Last but not least, hal yang sering dianggap sepele tapi (sebetulnya) amat besar artinya:
Libatkan orangtua dalam pengambilan keputusan. Intuisi orangtua sangatlah penting dan dapat dipercaya. Kita-nya aja yang kadang-kadang songong karena merasa ‘lebih’ dari mereka. Padahal sejatinya, seorang Presiden sekalipun, ketika pulang ke rumah orangtuanya ya tetaplah kembali pada posisinya sebagai anak -- nothing more.

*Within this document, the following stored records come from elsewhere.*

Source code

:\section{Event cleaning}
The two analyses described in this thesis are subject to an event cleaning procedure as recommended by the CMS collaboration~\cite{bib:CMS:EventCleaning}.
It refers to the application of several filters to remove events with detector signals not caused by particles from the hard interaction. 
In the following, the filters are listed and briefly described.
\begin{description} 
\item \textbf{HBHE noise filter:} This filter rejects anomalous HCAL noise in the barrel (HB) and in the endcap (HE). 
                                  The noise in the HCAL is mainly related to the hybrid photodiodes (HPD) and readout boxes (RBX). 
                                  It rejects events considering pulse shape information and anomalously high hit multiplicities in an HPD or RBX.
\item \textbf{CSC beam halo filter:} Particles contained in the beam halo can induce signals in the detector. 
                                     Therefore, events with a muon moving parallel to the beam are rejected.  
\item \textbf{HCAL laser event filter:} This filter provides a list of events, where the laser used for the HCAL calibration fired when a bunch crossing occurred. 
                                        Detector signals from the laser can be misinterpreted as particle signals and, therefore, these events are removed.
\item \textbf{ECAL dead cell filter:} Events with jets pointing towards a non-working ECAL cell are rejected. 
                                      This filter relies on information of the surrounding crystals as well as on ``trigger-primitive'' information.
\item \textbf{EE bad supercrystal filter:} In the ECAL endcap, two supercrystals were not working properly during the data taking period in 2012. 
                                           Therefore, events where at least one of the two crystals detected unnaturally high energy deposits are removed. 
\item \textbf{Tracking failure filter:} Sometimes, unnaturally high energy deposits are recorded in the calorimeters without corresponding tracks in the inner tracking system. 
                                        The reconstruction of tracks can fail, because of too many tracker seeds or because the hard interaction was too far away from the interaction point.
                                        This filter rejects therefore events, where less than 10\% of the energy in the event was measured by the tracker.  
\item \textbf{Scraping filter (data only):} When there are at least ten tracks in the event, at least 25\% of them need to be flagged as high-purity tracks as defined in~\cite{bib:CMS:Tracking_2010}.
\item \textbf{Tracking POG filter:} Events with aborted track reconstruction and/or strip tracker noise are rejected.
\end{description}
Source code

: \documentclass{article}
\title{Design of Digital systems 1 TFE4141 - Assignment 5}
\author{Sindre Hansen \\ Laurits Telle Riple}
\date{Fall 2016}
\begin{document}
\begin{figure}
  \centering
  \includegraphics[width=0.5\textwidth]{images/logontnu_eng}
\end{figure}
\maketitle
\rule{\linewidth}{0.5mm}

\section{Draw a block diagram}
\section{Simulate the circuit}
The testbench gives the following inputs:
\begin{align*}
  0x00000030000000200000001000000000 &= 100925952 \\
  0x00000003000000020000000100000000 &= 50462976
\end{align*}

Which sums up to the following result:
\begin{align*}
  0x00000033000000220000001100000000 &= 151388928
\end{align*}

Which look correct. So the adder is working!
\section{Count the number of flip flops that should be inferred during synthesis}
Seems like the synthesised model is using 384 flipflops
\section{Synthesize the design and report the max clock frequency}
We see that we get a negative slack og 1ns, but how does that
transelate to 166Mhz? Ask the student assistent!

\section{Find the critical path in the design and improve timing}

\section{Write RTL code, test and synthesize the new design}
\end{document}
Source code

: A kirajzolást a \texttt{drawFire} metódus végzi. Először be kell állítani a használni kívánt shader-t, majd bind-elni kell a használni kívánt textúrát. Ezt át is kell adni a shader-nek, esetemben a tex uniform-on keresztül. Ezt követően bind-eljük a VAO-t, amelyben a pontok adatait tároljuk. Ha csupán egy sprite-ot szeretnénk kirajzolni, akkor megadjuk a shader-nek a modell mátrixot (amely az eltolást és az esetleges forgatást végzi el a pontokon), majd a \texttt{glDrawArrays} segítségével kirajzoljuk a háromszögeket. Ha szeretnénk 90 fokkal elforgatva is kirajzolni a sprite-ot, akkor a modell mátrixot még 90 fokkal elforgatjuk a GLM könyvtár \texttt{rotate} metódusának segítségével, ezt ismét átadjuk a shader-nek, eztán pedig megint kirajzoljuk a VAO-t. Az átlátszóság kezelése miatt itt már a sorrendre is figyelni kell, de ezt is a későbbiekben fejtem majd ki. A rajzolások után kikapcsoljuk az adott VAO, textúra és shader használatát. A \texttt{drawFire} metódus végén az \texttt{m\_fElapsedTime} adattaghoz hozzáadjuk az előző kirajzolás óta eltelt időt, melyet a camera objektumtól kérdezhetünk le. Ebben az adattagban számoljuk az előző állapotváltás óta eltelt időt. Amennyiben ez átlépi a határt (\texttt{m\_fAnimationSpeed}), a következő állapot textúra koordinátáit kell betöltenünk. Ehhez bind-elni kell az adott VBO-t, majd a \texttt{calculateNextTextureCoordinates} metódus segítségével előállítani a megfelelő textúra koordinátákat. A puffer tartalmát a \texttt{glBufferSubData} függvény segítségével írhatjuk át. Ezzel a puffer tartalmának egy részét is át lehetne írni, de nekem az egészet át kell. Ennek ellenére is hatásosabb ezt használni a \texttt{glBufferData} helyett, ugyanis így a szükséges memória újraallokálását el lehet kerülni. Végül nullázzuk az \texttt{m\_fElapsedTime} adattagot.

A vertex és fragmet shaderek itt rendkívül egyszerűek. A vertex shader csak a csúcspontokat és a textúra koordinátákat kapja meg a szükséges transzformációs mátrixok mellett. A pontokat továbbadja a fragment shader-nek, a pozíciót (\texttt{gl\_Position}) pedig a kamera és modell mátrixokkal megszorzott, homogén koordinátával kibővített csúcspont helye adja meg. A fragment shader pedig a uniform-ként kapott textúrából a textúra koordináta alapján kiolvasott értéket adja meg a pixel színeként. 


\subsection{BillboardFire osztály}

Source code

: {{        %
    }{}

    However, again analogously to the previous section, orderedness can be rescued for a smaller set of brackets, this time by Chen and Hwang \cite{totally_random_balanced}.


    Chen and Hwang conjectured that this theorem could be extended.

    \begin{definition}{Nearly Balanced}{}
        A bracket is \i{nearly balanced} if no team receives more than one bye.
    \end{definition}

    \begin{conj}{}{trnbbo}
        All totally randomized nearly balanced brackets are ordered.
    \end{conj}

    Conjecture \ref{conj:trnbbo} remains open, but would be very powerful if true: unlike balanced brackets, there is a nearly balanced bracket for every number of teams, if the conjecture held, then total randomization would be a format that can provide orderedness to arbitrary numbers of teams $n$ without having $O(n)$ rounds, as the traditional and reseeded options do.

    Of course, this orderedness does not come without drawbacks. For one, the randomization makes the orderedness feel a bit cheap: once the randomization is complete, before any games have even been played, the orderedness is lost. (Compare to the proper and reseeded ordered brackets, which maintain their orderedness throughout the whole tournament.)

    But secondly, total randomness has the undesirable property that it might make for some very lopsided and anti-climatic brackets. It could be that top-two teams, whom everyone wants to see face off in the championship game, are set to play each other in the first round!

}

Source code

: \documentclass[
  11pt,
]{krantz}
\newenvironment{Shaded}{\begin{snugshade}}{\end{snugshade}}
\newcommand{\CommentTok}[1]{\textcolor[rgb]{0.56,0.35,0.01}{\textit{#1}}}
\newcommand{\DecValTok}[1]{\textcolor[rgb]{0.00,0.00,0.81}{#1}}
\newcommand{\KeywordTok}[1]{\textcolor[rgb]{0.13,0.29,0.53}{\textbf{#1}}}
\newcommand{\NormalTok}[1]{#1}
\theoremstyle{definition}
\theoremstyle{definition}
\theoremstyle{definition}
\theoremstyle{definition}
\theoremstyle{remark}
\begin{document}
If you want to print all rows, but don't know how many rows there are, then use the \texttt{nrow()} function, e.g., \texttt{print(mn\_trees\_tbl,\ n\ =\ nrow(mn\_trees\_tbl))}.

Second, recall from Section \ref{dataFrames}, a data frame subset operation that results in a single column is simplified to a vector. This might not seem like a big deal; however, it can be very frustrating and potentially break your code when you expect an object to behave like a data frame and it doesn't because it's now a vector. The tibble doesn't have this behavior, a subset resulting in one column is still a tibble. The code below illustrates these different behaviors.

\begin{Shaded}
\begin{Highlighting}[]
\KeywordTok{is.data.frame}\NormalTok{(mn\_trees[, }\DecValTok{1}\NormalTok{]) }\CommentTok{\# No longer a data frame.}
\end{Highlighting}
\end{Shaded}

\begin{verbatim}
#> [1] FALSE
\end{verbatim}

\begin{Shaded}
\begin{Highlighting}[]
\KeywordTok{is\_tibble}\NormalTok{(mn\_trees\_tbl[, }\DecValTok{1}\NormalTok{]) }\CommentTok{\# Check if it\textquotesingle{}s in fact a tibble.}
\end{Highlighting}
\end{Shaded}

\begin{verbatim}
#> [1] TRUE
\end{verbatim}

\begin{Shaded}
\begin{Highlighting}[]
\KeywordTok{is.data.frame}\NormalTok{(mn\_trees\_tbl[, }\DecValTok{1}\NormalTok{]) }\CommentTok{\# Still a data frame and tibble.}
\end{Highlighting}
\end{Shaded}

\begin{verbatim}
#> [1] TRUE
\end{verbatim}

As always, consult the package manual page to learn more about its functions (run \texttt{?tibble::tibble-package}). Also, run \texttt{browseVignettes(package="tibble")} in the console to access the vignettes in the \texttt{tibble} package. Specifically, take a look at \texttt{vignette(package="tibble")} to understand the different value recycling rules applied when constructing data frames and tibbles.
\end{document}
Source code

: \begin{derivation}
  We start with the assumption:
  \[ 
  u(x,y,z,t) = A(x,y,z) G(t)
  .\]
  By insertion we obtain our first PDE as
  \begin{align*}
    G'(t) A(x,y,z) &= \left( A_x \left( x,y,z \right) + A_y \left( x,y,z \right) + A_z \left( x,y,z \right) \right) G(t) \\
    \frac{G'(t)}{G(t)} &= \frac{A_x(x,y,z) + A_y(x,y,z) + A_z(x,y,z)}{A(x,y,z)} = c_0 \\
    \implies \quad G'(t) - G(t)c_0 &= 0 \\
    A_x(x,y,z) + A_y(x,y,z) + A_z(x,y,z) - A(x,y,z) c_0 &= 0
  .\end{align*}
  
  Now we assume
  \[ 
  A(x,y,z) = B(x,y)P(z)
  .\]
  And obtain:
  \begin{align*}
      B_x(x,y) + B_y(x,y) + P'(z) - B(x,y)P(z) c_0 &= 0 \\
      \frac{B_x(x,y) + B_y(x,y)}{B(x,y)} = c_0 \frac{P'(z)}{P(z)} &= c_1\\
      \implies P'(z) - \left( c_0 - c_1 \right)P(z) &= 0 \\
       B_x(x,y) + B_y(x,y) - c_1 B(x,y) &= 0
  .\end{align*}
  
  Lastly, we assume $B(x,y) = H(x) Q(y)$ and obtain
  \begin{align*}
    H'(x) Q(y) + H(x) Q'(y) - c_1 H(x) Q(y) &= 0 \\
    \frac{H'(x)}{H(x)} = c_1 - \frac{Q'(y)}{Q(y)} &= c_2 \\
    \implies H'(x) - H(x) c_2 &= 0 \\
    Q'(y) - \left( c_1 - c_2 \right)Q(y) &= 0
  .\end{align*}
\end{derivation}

Walaupun orangtua kita (mungkin) tidak lebih pandai/terpelajar dari kita, mereka tetap memiliki segudang pengalaman dan telah merasakan pahit-manis kehidupan yang dapat dijadikan sebagai acuan dalam menentukan pilihan. Dan kalau itu semua dirasa belum cukup, ingatlah, sebagai orangtua yang melahirkan, merawat dan membesarkan kita dengan segenap cinta dan pengorbanan, mereka memiliki naluri yang lebih tajam dibanding kita. Hormati mereka. Mintalah pendapat mereka, dan dengar apa yang mereka katakan.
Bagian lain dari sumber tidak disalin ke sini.